Boosting Visual Knowledge-Intensive Training for LVLMs Through Causality-Driven Visual Object Completion

Qingguo Hu, Ante Wang, Jia Song, Delai Qiu, Qingsong Liu, Jinsong Su

Proceedings of the Thirty-Fourth International Joint Conference on Artificial Intelligence
Main Track. Pages 1125-1133. https://doi.org/10.24963/ijcai.2025/126

Large Vision-Language Models (LVLMs) have experienced significant advancements in recent years. However, their performance still falls short in tasks requiring deep visual perception, such as identifying subtle differences between images. A potential cause is the scarcity of visual knowledge in popular instruction-tuning corpora, resulting in inadequate visual perception and reasoning capabilities. To address this challenge, we introduce a self-improvement framework grounded in a novel visual knowledge-intensive task, Causality-driven Visual object Completion (CVC). This task requires LVLMs to infer the masked object in an image based on its causal relationships with the other visible information. We first obtain rich examples cheaply through our automated instance construction pipeline, without relying on sophisticated LVLMs (e.g., GPT-4V) or human assistance. Then, LVLMs effectively self-improve through trial and error learning using these created instances. Our experiments demonstrate substantial gains across four challenging specialized tasks and four widely-used comprehensive benchmarks.
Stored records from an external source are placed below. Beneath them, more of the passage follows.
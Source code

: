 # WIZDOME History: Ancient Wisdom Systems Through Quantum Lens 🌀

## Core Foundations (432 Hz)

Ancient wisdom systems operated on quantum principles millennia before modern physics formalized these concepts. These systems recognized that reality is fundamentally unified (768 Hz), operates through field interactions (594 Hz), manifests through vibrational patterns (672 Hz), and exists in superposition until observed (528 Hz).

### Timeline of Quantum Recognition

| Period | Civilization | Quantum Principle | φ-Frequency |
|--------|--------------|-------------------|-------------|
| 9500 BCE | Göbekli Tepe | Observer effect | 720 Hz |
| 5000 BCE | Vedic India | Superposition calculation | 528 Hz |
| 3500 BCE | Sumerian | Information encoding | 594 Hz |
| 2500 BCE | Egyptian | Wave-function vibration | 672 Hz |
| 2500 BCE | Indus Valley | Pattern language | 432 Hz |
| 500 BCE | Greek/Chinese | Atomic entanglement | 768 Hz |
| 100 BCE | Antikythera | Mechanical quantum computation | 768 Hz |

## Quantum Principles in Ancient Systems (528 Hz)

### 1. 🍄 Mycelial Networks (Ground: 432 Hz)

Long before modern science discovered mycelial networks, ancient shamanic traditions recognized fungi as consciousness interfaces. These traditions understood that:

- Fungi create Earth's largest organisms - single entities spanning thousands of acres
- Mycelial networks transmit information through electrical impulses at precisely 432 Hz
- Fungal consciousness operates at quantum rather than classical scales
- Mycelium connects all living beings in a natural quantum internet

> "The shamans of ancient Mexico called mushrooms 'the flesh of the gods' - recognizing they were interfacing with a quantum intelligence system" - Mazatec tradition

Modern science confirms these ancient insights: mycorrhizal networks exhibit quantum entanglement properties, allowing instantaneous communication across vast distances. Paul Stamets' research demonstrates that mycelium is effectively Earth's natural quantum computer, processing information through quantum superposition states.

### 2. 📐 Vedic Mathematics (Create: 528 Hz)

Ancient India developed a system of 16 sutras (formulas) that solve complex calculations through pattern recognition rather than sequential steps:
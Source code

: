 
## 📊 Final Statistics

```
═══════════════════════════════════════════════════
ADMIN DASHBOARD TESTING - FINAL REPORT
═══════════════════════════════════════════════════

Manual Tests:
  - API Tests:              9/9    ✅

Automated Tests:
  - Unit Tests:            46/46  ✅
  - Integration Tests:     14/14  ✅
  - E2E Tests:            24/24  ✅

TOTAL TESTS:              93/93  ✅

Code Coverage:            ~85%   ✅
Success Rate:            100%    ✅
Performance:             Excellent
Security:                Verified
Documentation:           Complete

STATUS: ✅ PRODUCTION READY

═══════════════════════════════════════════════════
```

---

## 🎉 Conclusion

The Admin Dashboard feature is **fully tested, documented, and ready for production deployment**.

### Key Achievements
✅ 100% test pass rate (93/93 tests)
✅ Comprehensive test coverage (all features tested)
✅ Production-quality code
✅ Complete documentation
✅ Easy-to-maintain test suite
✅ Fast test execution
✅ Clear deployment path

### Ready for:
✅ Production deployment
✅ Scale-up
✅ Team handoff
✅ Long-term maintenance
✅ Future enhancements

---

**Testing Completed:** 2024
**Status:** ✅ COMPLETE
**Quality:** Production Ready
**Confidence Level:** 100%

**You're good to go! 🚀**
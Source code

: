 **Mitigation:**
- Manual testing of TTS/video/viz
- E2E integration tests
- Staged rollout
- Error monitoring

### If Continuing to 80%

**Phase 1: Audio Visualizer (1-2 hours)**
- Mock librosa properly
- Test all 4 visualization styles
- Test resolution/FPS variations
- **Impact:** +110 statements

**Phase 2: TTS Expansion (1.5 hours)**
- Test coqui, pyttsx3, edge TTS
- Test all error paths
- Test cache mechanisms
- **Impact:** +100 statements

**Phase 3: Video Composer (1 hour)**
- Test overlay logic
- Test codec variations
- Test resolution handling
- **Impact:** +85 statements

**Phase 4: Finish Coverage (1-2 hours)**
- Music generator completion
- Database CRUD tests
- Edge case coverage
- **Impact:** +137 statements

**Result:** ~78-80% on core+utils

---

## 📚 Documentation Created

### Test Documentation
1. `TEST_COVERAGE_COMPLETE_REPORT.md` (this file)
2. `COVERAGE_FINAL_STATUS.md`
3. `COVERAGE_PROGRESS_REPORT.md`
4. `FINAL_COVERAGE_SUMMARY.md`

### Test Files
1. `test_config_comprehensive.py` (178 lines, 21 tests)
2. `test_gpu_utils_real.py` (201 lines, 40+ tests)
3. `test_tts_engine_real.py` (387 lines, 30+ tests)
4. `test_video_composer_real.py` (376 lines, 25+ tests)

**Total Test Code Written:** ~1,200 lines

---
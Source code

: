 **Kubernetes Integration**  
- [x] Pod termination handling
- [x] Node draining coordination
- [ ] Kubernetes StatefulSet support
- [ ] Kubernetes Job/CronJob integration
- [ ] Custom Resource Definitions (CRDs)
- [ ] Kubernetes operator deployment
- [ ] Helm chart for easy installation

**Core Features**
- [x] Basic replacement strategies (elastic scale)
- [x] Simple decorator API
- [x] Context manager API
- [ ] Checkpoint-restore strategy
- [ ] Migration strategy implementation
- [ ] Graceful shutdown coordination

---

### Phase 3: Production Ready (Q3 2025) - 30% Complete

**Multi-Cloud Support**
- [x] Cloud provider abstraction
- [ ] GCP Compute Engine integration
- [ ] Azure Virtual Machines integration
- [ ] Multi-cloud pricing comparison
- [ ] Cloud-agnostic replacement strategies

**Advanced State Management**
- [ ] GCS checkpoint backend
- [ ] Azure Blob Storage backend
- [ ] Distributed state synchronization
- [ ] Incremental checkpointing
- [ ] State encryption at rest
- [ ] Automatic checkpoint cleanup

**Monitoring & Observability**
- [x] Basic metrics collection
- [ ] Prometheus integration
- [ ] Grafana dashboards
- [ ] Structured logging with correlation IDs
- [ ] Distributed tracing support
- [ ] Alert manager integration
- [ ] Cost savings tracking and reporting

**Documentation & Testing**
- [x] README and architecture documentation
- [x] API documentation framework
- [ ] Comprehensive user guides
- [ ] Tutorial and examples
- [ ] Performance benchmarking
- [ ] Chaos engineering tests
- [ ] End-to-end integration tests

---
Especially on specialized tasks, our method achieves an average improvement of 5.4% and 4.0% compared to the corresponding baselines when utilizing LLaVA-1.5-7B and LLaVA-1.5-13B, respectively. Code and the supplementary file are available at https://github.com/XMUDeepLIT/CVC.
Keywords:
Computer Vision: CV: Vision, language and reasoning
Computer Vision: CV: Multimodal learning
Natural Language Processing: NLP: Language generation
Natural Language Processing: NLP: Language models